Each line below that carries the string "Exchange" must appear in the answer.

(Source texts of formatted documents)

**********

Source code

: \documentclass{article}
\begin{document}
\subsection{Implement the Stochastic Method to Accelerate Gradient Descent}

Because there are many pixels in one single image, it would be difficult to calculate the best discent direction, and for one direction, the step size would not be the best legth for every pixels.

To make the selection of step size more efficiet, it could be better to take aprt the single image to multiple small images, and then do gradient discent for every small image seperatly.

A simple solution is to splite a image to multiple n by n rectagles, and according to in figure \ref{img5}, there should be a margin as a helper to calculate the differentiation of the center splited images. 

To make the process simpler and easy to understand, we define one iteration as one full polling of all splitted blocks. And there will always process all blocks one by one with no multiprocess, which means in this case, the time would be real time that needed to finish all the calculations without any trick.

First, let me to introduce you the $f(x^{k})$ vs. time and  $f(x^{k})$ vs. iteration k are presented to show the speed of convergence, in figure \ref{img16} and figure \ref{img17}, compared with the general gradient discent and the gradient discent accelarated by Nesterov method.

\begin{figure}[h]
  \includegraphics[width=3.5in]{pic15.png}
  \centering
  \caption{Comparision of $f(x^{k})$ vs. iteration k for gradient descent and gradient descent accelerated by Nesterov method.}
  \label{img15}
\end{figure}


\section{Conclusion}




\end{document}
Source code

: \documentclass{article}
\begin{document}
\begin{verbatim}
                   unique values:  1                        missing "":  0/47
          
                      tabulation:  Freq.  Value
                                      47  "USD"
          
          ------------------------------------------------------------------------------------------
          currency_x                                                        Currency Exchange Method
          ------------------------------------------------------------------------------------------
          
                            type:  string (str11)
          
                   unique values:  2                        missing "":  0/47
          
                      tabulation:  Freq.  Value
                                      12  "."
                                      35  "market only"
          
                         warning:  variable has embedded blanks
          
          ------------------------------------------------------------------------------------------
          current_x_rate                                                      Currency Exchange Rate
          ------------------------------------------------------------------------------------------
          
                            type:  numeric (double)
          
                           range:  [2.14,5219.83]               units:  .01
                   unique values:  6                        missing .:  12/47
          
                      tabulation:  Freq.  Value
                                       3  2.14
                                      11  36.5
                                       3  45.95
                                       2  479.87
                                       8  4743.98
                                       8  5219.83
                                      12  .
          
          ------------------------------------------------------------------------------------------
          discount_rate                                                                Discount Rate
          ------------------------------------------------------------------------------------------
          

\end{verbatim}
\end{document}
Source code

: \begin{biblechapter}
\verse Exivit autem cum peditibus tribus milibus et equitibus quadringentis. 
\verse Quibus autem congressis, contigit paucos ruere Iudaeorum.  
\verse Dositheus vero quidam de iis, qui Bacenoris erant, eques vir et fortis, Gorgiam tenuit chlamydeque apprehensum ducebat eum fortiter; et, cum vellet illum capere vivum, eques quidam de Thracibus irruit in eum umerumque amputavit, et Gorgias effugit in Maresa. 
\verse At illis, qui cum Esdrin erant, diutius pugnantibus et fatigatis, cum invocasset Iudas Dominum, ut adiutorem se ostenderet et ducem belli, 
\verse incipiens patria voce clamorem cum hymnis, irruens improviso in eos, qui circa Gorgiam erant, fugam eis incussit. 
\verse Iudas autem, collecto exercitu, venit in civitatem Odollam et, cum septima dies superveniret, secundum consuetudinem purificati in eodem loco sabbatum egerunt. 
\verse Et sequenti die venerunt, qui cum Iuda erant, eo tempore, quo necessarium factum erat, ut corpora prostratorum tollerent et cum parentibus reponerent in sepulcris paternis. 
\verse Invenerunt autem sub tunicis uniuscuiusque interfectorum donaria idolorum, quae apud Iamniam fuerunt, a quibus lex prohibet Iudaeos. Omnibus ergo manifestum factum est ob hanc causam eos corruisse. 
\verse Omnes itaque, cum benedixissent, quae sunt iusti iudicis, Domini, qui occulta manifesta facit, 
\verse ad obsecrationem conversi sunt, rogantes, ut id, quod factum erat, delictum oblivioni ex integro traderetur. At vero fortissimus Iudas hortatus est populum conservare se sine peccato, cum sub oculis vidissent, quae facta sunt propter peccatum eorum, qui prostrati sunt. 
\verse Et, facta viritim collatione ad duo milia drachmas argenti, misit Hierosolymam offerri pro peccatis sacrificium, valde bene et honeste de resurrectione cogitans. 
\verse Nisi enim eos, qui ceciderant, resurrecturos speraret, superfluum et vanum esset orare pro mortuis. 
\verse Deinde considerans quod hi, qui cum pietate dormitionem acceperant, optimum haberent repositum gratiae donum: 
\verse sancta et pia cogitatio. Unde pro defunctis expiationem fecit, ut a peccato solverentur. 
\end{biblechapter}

**********

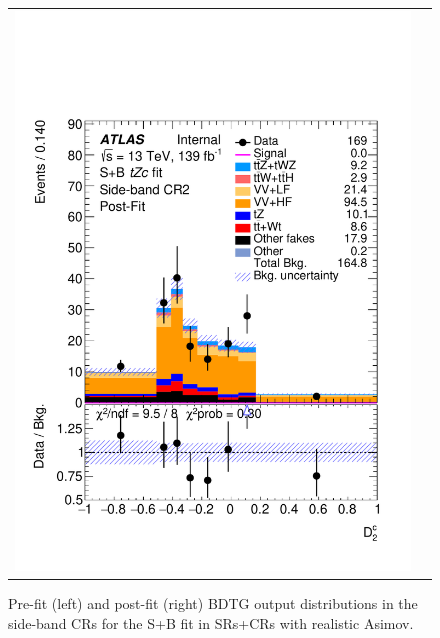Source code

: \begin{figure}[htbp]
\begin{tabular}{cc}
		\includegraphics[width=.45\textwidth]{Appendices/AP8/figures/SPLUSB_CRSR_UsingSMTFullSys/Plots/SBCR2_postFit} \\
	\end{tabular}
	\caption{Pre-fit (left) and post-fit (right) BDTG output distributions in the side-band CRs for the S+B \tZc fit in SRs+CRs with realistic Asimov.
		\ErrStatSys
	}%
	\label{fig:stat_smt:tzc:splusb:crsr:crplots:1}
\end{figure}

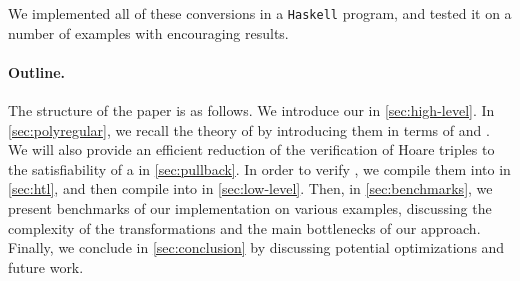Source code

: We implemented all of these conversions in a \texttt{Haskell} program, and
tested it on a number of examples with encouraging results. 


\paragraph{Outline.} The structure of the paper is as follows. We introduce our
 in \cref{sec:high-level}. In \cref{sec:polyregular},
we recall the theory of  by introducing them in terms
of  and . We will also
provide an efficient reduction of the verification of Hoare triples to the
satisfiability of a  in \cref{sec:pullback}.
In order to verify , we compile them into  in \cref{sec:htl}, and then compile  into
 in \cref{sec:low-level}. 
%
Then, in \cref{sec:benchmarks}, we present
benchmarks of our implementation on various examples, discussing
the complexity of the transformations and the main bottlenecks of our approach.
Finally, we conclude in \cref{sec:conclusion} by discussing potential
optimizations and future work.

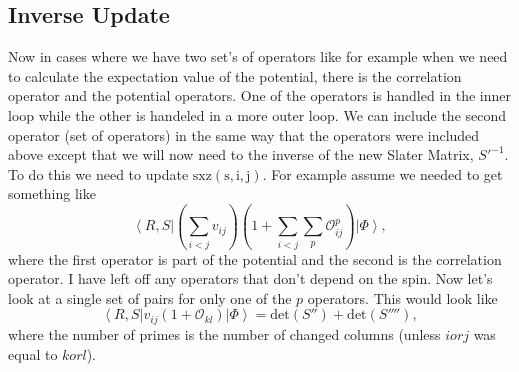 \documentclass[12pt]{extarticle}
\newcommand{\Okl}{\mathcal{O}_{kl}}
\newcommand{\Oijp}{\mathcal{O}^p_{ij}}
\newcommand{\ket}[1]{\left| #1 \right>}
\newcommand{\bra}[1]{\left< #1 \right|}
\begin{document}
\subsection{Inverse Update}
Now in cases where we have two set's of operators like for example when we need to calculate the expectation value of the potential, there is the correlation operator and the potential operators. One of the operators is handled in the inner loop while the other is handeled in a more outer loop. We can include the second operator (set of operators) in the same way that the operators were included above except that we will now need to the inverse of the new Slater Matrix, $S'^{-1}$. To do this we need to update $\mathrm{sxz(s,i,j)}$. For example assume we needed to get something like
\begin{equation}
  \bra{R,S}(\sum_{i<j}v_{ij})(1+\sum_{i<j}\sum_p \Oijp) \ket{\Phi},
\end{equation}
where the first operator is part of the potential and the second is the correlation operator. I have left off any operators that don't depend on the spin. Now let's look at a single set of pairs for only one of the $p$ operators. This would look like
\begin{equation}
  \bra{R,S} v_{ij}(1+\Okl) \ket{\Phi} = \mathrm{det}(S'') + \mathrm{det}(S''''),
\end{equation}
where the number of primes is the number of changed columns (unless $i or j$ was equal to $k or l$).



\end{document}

**********

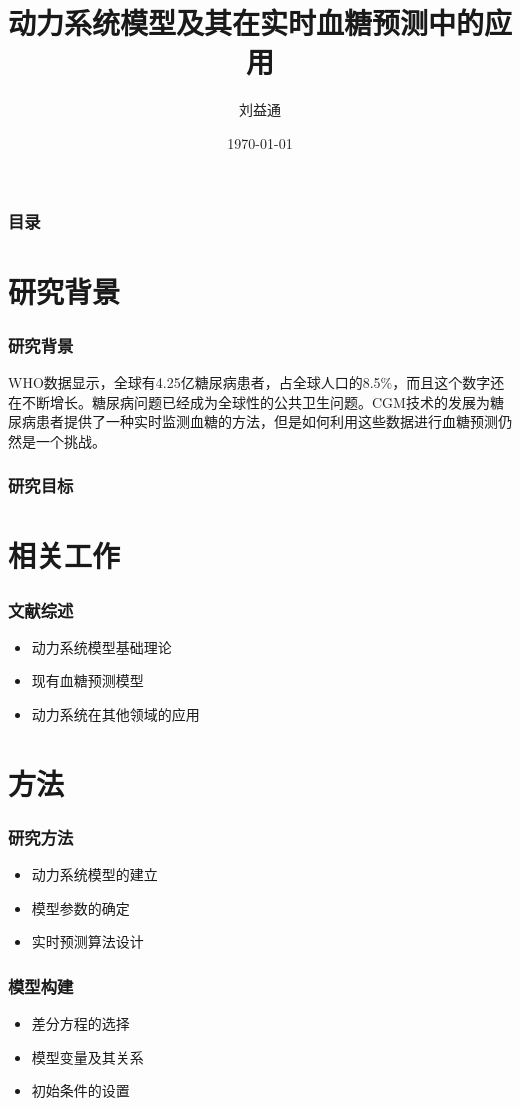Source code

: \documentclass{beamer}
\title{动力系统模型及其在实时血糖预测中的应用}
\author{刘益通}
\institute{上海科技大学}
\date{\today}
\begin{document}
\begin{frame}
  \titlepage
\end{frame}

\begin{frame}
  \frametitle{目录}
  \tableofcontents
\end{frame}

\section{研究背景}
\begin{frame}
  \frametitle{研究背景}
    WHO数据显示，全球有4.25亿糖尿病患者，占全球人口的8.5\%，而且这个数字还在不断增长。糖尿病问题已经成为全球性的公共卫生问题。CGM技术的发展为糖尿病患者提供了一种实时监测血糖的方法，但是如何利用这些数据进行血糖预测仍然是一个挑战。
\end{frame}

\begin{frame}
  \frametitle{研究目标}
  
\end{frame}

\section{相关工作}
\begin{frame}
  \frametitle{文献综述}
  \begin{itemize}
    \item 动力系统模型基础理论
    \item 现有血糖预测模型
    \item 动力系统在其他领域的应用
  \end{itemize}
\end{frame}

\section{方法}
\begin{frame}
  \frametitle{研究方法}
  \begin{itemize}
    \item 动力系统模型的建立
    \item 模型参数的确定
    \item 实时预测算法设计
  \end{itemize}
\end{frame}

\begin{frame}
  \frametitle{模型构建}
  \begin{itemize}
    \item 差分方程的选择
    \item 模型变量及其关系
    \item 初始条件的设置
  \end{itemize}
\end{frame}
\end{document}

**********

*Solution to this exercise*.
          currency_x                                                        Currency Exchange Method
          current_x_rate                                                      Currency Exchange Rate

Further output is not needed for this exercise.